**PROBLEM DETAILS:**
A faithful, complete transcript of the entries below, without pictures, should be returned.

**SOURCE MATERIAL:**
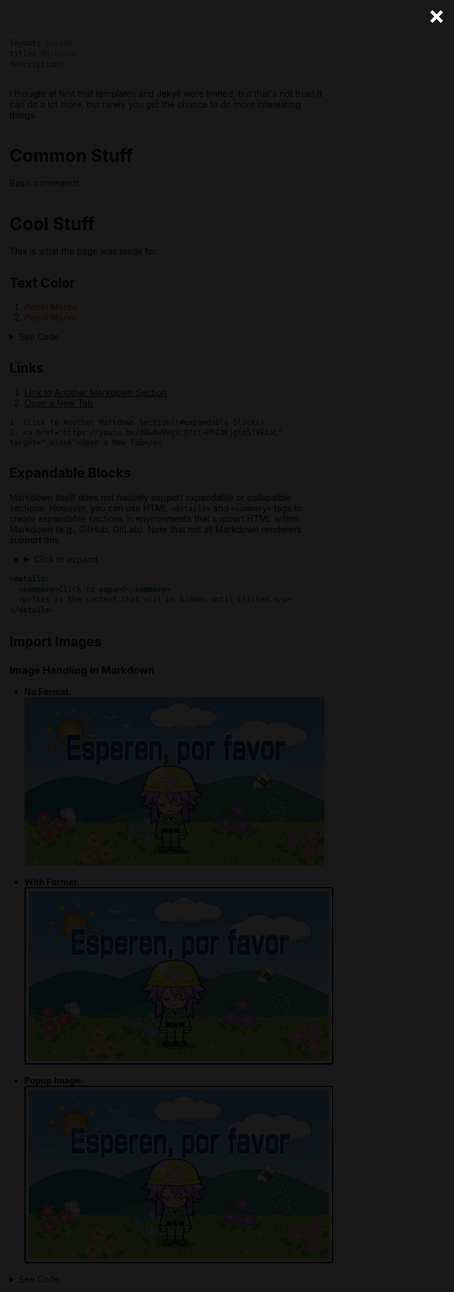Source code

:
 ```yaml
---
layout: custom
title: Markdown
description: 
---
```


I thought at first that templates and Jekyll were limited, but that's not true! It can do a lot more, but rarely you get the chance to do more interesting things.

# Common Stuff

Basic commands.

# Cool Stuff

This is what the page was made for.

## Text Color

1. <span style="color:#ff6347">**Panel Macro**</span>
2. <span class="highlight">Panel Macro</span>

<style>
.highlight {
  color: #ff6347; /* Example color (Tomato) */
  font-weight: bold; /* Example style (bold text) */
}
</style>

<details>
  <summary>See Code</summary>

  ```html
  1. <span style="color:#ff6347">**Panel Macro**</span>
  2. <span class="highlight">Panel Macro</span>

      <style>
        .highlight {
          color: #ff6347; /* Example color (Tomato) */
          font-weight: bold; /* Example style (bold text) */
        }
      </style>
  ```
</details>


## Links

1. [Link to Another Markdown Section](#expandable-blocks)
2. <a href="https://youtu.be/dQw4w9WgXcQ?si=PhZ3KjgImSJVEXaL" target="_blank">Open a New Tab</a>

```
1. [Link to Another Markdown Section](#expandable-blocks)
2. <a href="https://youtu.be/dQw4w9WgXcQ?si=PhZ3KjgImSJVEXaL" target="_blank">Open a New Tab</a>
```

## Expandable Blocks

Markdown itself does not natively support expandable or collapsible sections. However, you can use HTML `<details>` and `<summary>` tags to create expandable sections in environments that support HTML within Markdown (e.g., GitHub, GitLab). Note that not all Markdown renderers support this.

- <details>
  <summary>Click to expand</summary>
  <p>This is the content that will be hidden until clicked.</p>
</details>


```markdown
<details>
  <summary>Click to expand</summary>
  <p>This is the content that will be hidden until clicked.</p>
</details>
```

## Import Images

### **Image Handling in Markdown**

- **No Format:**
  ![alt image](../images/neptunia-please-wait.png "Title")

- **With Format:**
  <img src="../images/neptunia-please-wait.png" alt="With Format" style="border: 2px solid #000; border-radius: 4px; padding: 5px;" />

- **Popup Image:**
  <img id="myImg" src="../images/neptunia-please-wait.png" alt="Popup Image" style="border: 2px solid #000; border-radius: 4px; padding: 5px;">
  

<details>
  <summary>See Code</summary>

  ```
  # No Format:

  ![alt image](../images/neptunia-please-wait.png "Title")

  # With Format:

  <a href="page.html">
    <img src="../images/neptunia-please-wait.png" alt="Example Image" style="border: 2px solid #000; border-radius: 4px; padding: 5px;" />
  </a>

  # Popup Image

  <!-- Trigger/Open The Modal -->
  <img id="myImg" src="../images/neptunia-please-wait.png" alt="Example Image" style="border: 2px solid #000; border-radius: 4px; padding: 5px; max-width: 200px; cursor: pointer;">

  <style>
  .modal {
    display: none;
    position: fixed;
    z-index: 1;
    left: 0;
    top: 0;
    width: 100%;
    height: 100%;
    overflow: auto;
    background-color: rgba(0,0,0,0.9);
    display: flex;
    justify-content: center;
    align-items: center;
  }

  .modal-content {
    margin: auto;
    display: block;
    max-width: 90%;
    max-height: 80vh;
    border-radius: 4px;
  }

  .close {
    position: absolute;
    top: 20px;
    right: 35px;
    color: #fff;
    font-size: 40px;
    font-weight: bold;
    transition: 0.3s;
  }

  .close:hover,
  .close:focus {
    color: #bbb;
    text-decoration: none;
    cursor: pointer;
  }
  </style>

  <!-- The Modal -->
  <div id="myModal" class="modal">
    <span class="close">&times;</span>
    <img class="modal-content" id="img01">
  </div>

  <script>
  // Get the modal
  var modal = document.getElementById("myModal");

  // Get the image and insert it inside the modal
  var img = document.getElementById("myImg");
  var modalImg = document.getElementById("img01");

  img.onclick = function(){
    modal.style.display = "flex";
    modalImg.src = this.src;
  }

  // Get the <span> element that closes the modal
  var span = document.getElementsByClassName("close")[0];

  span.onclick = function() { 
    modal.style.display = "none";
  }

  // Close the modal when pressing the "Esc" key
  document.onkeydown = function(event) {
    if (event.key === "Escape") {
      modal.style.display = "none";
    }
  }
  </script>

  # Copy to Clipboard

  <button onclick="copyToClipboard()">Copy Text</button>
  <input type="text" value="This is the text to be copied" id="myInput">

  <script>
  function copyToClipboard() {
    var copyText = document.getElementById("myInput");
    copyText.select();
    document.execCommand("copy");
    alert("Copied the text: " + copyText.value);
  }
  </script>
  ```
</details>

<style>
  .modal {
    display: none;
    position: fixed;
    z-index: 1;
    left: 0;
    top: 0;
    width: 100%;
    height: 100%;
    overflow: auto;
    background-color: rgba(0,0,0,0.9);
    display: flex;
    justify-content: center;
    align-items: center;
  }

  .modal-content {
    margin: auto;
    display: block;
    max-width: 90%;
    max-height: 80vh;
    border-radius: 4px;
  }

  .close {
    position: absolute;
    top: 20px;
    right: 35px;
    color: #fff;
    font-size: 40px;
    font-weight: bold;
    transition: 0.3s;
  }

  .close:hover,
  .close:focus {
    color: #bbb;
    text-decoration: none;
    cursor: pointer;
  }
  </style>

  <!-- Trigger/Open The Modal -->
  

  <!-- The Modal -->
  <div id="myModal" class="modal">
    <span class="close">&times;</span>
    <img class="modal-content" id="img01">
  </div>

  <script>
  // Get the modal
  var modal = document.getElementById("myModal");

  // Get the image and insert it inside the modal
  var img = document.getElementById("myImg");
  var modalImg = document.getElementById("img01");

  img.onclick = function(){
    modal.style.display = "flex";
    modalImg.src = this.src;
  }

  // Get the <span> element that closes the modal
  var span = document.getElementsByClassName("close")[0];

  span.onclick = function() { 
    modal.style.display = "none";
  }

  // Close the modal when pressing the "Esc" key
  document.onkeydown = function(event) {
    if (event.key === "Escape") {
      modal.style.display = "none";
    }
  }
  </script>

**RESULT OF THIS TASK:**
Source code

:
 ```yaml
---
layout: custom
title: Markdown
description: 
---
```


I thought at first that templates and Jekyll were limited, but that's not true! It can do a lot more, but rarely you get the chance to do more interesting things.

# Common Stuff

Basic commands.

# Cool Stuff

This is what the page was made for.

## Text Color

1. <span style="color:#ff6347">**Panel Macro**</span>
2. <span class="highlight">Panel Macro</span>

<style>
.highlight {
  color: #ff6347; /* Example color (Tomato) */
  font-weight: bold; /* Example style (bold text) */
}
</style>

<details>
  <summary>See Code</summary>

  ```html
  1. <span style="color:#ff6347">**Panel Macro**</span>
  2. <span class="highlight">Panel Macro</span>

      <style>
        .highlight {
          color: #ff6347; /* Example color (Tomato) */
          font-weight: bold; /* Example style (bold text) */
        }
      </style>
  ```
</details>


## Links

1. [Link to Another Markdown Section](#expandable-blocks)
2. <a href="https://youtu.be/dQw4w9WgXcQ?si=PhZ3KjgImSJVEXaL" target="_blank">Open a New Tab</a>

```
1. [Link to Another Markdown Section](#expandable-blocks)
2. <a href="https://youtu.be/dQw4w9WgXcQ?si=PhZ3KjgImSJVEXaL" target="_blank">Open a New Tab</a>
```

## Expandable Blocks

Markdown itself does not natively support expandable or collapsible sections. However, you can use HTML `<details>` and `<summary>` tags to create expandable sections in environments that support HTML within Markdown (e.g., GitHub, GitLab). Note that not all Markdown renderers support this.

- <details>
  <summary>Click to expand</summary>
  <p>This is the content that will be hidden until clicked.</p>
</details>


```markdown
<details>
  <summary>Click to expand</summary>
  <p>This is the content that will be hidden until clicked.</p>
</details>
```

## Import Images

### **Image Handling in Markdown**

- **No Format:**
  ![alt image](../images/neptunia-please-wait.png "Title")

- **With Format:**
  <img src="../images/neptunia-please-wait.png" alt="With Format" style="border: 2px solid #000; border-radius: 4px; padding: 5px;" />

- **Popup Image:**
  <img id="myImg" src="../images/neptunia-please-wait.png" alt="Popup Image" style="border: 2px solid #000; border-radius: 4px; padding: 5px;">
  

<details>
  <summary>See Code</summary>

  ```
  # No Format:

  ![alt image](../images/neptunia-please-wait.png "Title")

  # With Format:

  <a href="page.html">
    <img src="../images/neptunia-please-wait.png" alt="Example Image" style="border: 2px solid #000; border-radius: 4px; padding: 5px;" />
  </a>

  # Popup Image

  <!-- Trigger/Open The Modal -->
  <img id="myImg" src="../images/neptunia-please-wait.png" alt="Example Image" style="border: 2px solid #000; border-radius: 4px; padding: 5px; max-width: 200px; cursor: pointer;">

  <style>
  .modal {
    display: none;
    position: fixed;
    z-index: 1;
    left: 0;
    top: 0;
    width: 100%;
    height: 100%;
    overflow: auto;
    background-color: rgba(0,0,0,0.9);
    display: flex;
    justify-content: center;
    align-items: center;
  }

  .modal-content {
    margin: auto;
    display: block;
    max-width: 90%;
    max-height: 80vh;
    border-radius: 4px;
  }

  .close {
    position: absolute;
    top: 20px;
    right: 35px;
    color: #fff;
    font-size: 40px;
    font-weight: bold;
    transition: 0.3s;
  }

  .close:hover,
  .close:focus {
    color: #bbb;
    text-decoration: none;
    cursor: pointer;
  }
  </style>

  <!-- The Modal -->
  <div id="myModal" class="modal">
    <span class="close">&times;</span>
    <img class="modal-content" id="img01">
  </div>

  <script>
  // Get the modal
  var modal = document.getElementById("myModal");

  // Get the image and insert it inside the modal
  var img = document.getElementById("myImg");
  var modalImg = document.getElementById("img01");

  img.onclick = function(){
    modal.style.display = "flex";
    modalImg.src = this.src;
  }

  // Get the <span> element that closes the modal
  var span = document.getElementsByClassName("close")[0];

  span.onclick = function() { 
    modal.style.display = "none";
  }

  // Close the modal when pressing the "Esc" key
  document.onkeydown = function(event) {
    if (event.key === "Escape") {
      modal.style.display = "none";
    }
  }
  </script>

  # Copy to Clipboard

  <button onclick="copyToClipboard()">Copy Text</button>
  <input type="text" value="This is the text to be copied" id="myInput">

  <script>
  function copyToClipboard() {
    var copyText = document.getElementById("myInput");
    copyText.select();
    document.execCommand("copy");
    alert("Copied the text: " + copyText.value);
  }
  </script>
  ```
</details>

<style>
  .modal {
    display: none;
    position: fixed;
    z-index: 1;
    left: 0;
    top: 0;
    width: 100%;
    height: 100%;
    overflow: auto;
    background-color: rgba(0,0,0,0.9);
    display: flex;
    justify-content: center;
    align-items: center;
  }

  .modal-content {
    margin: auto;
    display: block;
    max-width: 90%;
    max-height: 80vh;
    border-radius: 4px;
  }

  .close {
    position: absolute;
    top: 20px;
    right: 35px;
    color: #fff;
    font-size: 40px;
    font-weight: bold;
    transition: 0.3s;
  }

  .close:hover,
  .close:focus {
    color: #bbb;
    text-decoration: none;
    cursor: pointer;
  }
  </style>

  <!-- Trigger/Open The Modal -->
  

  <!-- The Modal -->
  <div id="myModal" class="modal">
    <span class="close">&times;</span>
    <img class="modal-content" id="img01">
  </div>

  <script>
  // Get the modal
  var modal = document.getElementById("myModal");

  // Get the image and insert it inside the modal
  var img = document.getElementById("myImg");
  var modalImg = document.getElementById("img01");

  img.onclick = function(){
    modal.style.display = "flex";
    modalImg.src = this.src;
  }

  // Get the <span> element that closes the modal
  var span = document.getElementsByClassName("close")[0];

  span.onclick = function() { 
    modal.style.display = "none";
  }

  // Close the modal when pressing the "Esc" key
  document.onkeydown = function(event) {
    if (event.key === "Escape") {
      modal.style.display = "none";
    }
  }
  </script>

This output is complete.